Es war der 5. November, ein Mittwoch, grau und windig, am Nachmittag, und ich hatte keine Ahnung, auf was ich mich einließ.

Kurz vor der Zugspitzstraße kam mir Felix Leitner entgegen. Ein ziemlicher Sprücheklopfer aus meiner Klasse, wenn’s nach mir geht. Sein Großvater ist Vorsitzender des Schützenvereins und sein Vater Stadtrat in unserem Städtchen. Als Leitner mich sah, klingelte er wie verrückt und rief mir zu: „Was machst du denn hier?“

Ich rief zurück: „Ich fahr ins Moor, du Depp!“

Und radelte an ihm vorbei, rechts in die Zugspitzstraße.

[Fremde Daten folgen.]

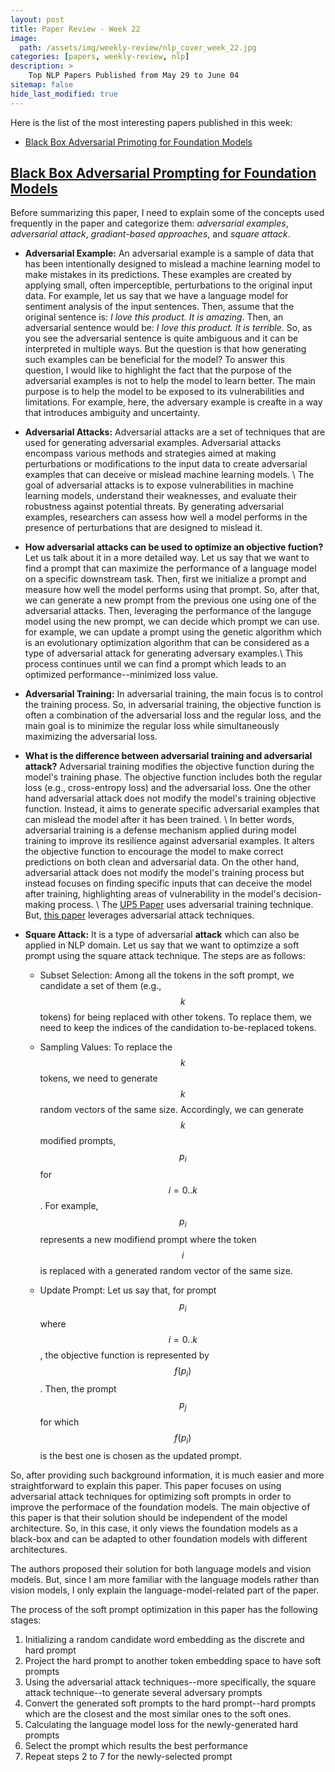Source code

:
 ```yaml
---
layout: post
title: Paper Review - Week 22
image: 
  path: /assets/img/weekly-review/nlp_cover_week_22.jpg
categories: [papers, weekly-review, nlp]
description: >
    Top NLP Papers Published from May 29 to June 04
sitemap: false
hide_last_modified: true
---
```


Here is the list of the most interesting papers published in this week:
* [Black Box Adversarial Primoting for Foundation Models][blackboxSum]


## [Black Box Adversarial Prompting for Foundation Models][blackboxPaper]

Before summarizing this paper, I need to explain some of the concepts used frequently in the paper and categorize them: _adversarial examples_, _adversarial attack_, _gradiant-based approaches_, and _square attack_.

* **Adversarial Example:** An adversarial example is a sample of data that has been intentionally designed to mislead a machine learning model to make mistakes in its predictions. These examples are created by applying small, often imperceptible, perturbations to the original input data. For example, let us say that we have a language model for sentiment analysis of the input sentences. Then, assume that the original sentence is: _I love this product. It is amazing_. Then, an adversarial sentence would be: _I love this product. It is terrible_. So, as you see the adversarial sentence is quite ambiguous and it can be interpreted in multiple ways. But the question is that how generating such examples can be beneficial for the model? To answer this question, I would like to highlight the fact that the purpose of the adversarial examples is not to help the model to learn better. The main purpose is to help the model to be exposed to its vulnerabilities and limitations. For example, here, the adversary example is creafte in a way that introduces ambiguity and uncertainty.

* **Adversarial Attacks:** Adversarial attacks are a set of techniques that are used for generating adversarial examples. Adversarial attacks encompass various methods and strategies aimed at making perturbations or modifications to the input data to create adversarial examples that can deceive or mislead machine learning models.  \\
  The goal of adversarial attacks is to expose vulnerabilities in machine learning models, understand their weaknesses, and evaluate their robustness against potential threats. By generating adversarial examples, researchers can assess how well a model performs in the presence of perturbations that are designed to mislead it.

* **How adversarial attacks can be used to optimize an objective fuction?** Let us talk about it in a more detailed way. Let us say that we want to find a prompt that can maximize the performance of a language model on a specific downstream task. Then, first we initialize a prompt and measure how well the model performs using that prompt. So, after that, we can generate a new prompt from the previous one using one of the adversarial attacks. Then, leveraging the performance of the languge model using the new prompt, we can decide which prompt we can use. for example, we can update a prompt using the genetic algorithm which is an evolutionary optimization algorithm that can be considered as a type of adversarial attack for generating adversary examples.\\
    This process continues until we can find a prompt which leads to an optimized performance--minimized loss value.

* **Adversarial Training:** In adversarial training, the main focus is to control the training process. So, in adversarial training, the objective function is often a combination of the adversarial loss and the regular loss, and the main goal is to minimize the regular loss while simultaneously maximizing the adversarial loss. 


* **What is the difference between adversarial training and adversarial attack?** Adversarial training modifies the objective function during the model's training phase. The objective function includes both the regular loss (e.g., cross-entropy loss) and the adversarial loss. One the other hand adversarial attack does not modify the model's training objective function. Instead, it aims to generate specific adversarial examples that can mislead the model after it has been trained. \\
  In better words, adversarial training is a defense mechanism applied during model training to improve its resilience against adversarial examples. It alters the objective function to encourage the model to make correct predictions on both clean and adversarial data. On the other hand, adversarial attack does not modify the model's training process but instead focuses on finding specific inputs that can deceive the model after training, highlighting areas of vulnerability in the model's decision-making process. \\
  The [UP5 Paper][up5Sum] uses adversarial training technique. But, [this paper][blackboxPaper] leverages adversarial attack techniques.

* **Square Attack:** It is a type of adversarial __attack__ which can also be applied in NLP domain. Let us say that we want to optimzize a soft prompt using the square attack technique. The steps are as follows:
  * Subset Selection: Among all the tokens in the soft prompt, we candidate a set of them (e.g., $$k$$ tokens) for being replaced with other tokens. To replace them, we need to keep the indices of the candidation to-be-replaced tokens.

  * Sampling Values: To replace the $$k$$ tokens, we need to generate $$k$$ random vectors of the same size. Accordingly, we can generate $$k$$ modified prompts, $$p_{i}$$ for $$i = 0 .. k$$. For example, $$p_i$$ represents a new modifiend prompt where the token $$i$$ is replaced with a generated random vector of the same size.

  * Update Prompt: Let us say that, for prompt $$p_{i}$$ where $$i = 0 .. k$$, the objective function is represented by $$f(p_{i})$$. Then, the prompt $$p_j$$ for which $$f(p_{i})$$ is the best one is chosen as the updated prompt.


So, after providing such background information, it is much easier and more straightforward to explain this paper. This paper focuses on using adversarial attack techniques for optimizing soft prompts in order to improve the performace of the foundation models. The main objective of this paper is that their solution should be independent of the model architecture. So, in this case, it only views the foundation models as a black-box and can be adapted to other foundation models with different architectures. 

The authors proposed their solution for both language models and vision models. But, since I am more familiar with the language models rather than vision models, I only explain the language-model-related part of the paper.

The process of the soft prompt optimization in this paper has the following stages:

1. Initializing a random candidate word embedding as the discrete and hard prompt
1. Project the hard prompt to another token embedding space to have soft prompts
1. Using the adversarial attack techniques--more specifically, the square attack technique--to generate several adversary prompts
1. Convert the generated soft prompts to the hard prompt--hard prompts which are the closest and the most similar ones to the soft ones.
1. Calculating the language model loss for the newly-generated hard prompts
1. Select the prompt which results the best performance
1. Repeat steps 2 to 7 for the newly-selected prompt


[blackboxPaper]: https://arxiv.org/pdf/2302.04237.pdf
[blackboxSum]: /papers/weekly-review/nlp/2023-06-04-week-22/#black-box-adversarial-promoting-for-foundation-models


[up5Sum]: /papers/weekly-review/nlp/2023-05-21-week-20/#up5-unbiased-foundation-model-for-fairness-aware-recommendation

Wusste er auch von dem Haus?

Wohl kaum, dachte ich. Ich konnte ihn mir nicht mit einem Buch in der Hand vorstellen (Schulbücher ausgenommen), schon eher mit einer Knarre. Einmal hatte er eine Pistole mit in die Klasse gebracht. Aus der Sammlung seines Großvaters oder Vaters, ich weiß es nicht mehr. Er hatte richtig leuchtende Augen, als er das Teil vorführte. Es sah aber tatsächlich alt und echt aus und natürlich schaute auch ich ihm zu, als er uns zeigte, wie es funktionierte.

Sonst fiel mir zu Felix Leitner nur ein, dass wir entfernt miteinander verwandt waren. Er hatte sich vor mir aufgebaut, damals vor zwei Jahren, als wir in dieselbe Klasse kamen, die 5., und mir das gesagt. Sehr entfernt, hatte mein Großvater geknurrt. Sein Großvater war ein Neffe meiner Ururgroßmutter oder so.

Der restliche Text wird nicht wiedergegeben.